What you will do: Scan the records below for the string "package" and return every line where it appears.

Saved data entries
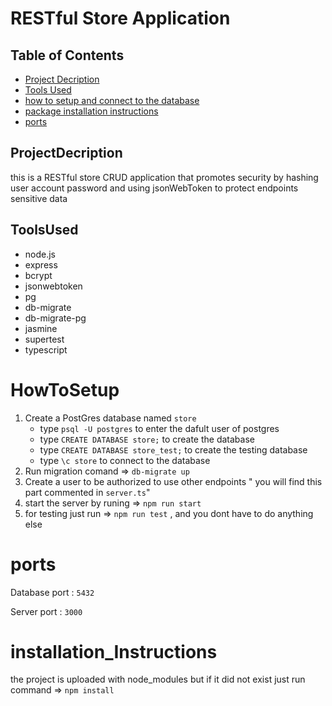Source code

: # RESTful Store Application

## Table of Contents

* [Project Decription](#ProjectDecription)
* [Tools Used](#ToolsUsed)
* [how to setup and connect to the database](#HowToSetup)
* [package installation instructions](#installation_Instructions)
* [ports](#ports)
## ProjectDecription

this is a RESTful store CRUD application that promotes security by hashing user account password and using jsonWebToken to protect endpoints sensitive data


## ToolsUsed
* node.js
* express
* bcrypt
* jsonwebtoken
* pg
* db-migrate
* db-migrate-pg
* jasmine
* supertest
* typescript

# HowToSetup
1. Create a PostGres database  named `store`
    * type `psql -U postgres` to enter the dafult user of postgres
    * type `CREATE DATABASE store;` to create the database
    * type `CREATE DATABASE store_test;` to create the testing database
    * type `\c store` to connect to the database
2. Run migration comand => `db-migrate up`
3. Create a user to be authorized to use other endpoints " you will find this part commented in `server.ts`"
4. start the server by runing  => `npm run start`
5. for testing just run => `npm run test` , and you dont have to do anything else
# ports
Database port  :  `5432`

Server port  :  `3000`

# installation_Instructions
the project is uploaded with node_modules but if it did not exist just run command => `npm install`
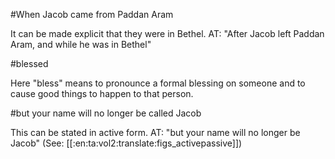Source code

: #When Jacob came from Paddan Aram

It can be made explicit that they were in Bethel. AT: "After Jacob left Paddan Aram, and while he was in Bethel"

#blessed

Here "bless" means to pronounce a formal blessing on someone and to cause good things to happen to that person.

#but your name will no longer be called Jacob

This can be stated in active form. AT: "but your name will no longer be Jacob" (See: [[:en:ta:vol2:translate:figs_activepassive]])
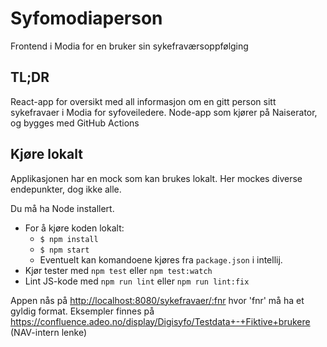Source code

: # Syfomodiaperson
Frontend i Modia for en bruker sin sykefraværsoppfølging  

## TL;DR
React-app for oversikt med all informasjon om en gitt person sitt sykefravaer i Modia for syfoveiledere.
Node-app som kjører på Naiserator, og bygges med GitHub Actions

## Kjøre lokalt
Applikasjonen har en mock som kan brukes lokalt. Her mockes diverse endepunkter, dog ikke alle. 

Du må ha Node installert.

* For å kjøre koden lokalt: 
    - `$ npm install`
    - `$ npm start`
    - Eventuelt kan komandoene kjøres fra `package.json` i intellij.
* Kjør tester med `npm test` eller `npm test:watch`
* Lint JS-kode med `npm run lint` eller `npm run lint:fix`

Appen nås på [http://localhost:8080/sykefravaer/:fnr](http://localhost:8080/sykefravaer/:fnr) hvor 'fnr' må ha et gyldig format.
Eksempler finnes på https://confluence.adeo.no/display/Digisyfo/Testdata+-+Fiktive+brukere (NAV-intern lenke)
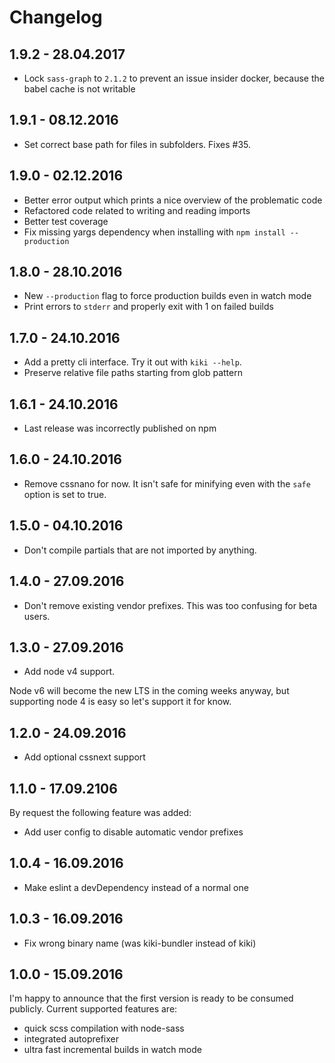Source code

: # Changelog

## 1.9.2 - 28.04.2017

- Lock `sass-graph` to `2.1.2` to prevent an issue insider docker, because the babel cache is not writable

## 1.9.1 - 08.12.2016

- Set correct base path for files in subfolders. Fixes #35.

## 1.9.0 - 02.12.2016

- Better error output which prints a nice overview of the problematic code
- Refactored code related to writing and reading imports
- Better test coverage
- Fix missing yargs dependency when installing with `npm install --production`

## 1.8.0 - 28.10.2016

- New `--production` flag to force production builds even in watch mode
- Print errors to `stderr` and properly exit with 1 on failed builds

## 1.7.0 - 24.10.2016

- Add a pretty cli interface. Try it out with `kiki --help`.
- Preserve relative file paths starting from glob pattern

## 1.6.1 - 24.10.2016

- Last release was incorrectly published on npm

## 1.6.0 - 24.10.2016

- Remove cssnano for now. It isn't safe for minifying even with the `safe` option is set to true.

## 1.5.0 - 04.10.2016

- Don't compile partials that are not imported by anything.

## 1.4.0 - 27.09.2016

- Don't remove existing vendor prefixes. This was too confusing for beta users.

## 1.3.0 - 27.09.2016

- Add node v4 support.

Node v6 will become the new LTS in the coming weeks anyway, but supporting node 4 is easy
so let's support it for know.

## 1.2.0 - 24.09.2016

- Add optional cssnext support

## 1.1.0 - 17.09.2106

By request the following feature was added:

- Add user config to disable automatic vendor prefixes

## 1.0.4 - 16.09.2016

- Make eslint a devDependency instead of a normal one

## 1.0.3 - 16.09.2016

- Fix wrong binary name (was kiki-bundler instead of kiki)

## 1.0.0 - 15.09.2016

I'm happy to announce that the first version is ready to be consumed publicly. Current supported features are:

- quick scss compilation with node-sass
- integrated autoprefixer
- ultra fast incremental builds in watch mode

Expected answer:
* [package installation instructions](#installation_Instructions)
    - Eventuelt kan komandoene kjøres fra `package.json` i intellij.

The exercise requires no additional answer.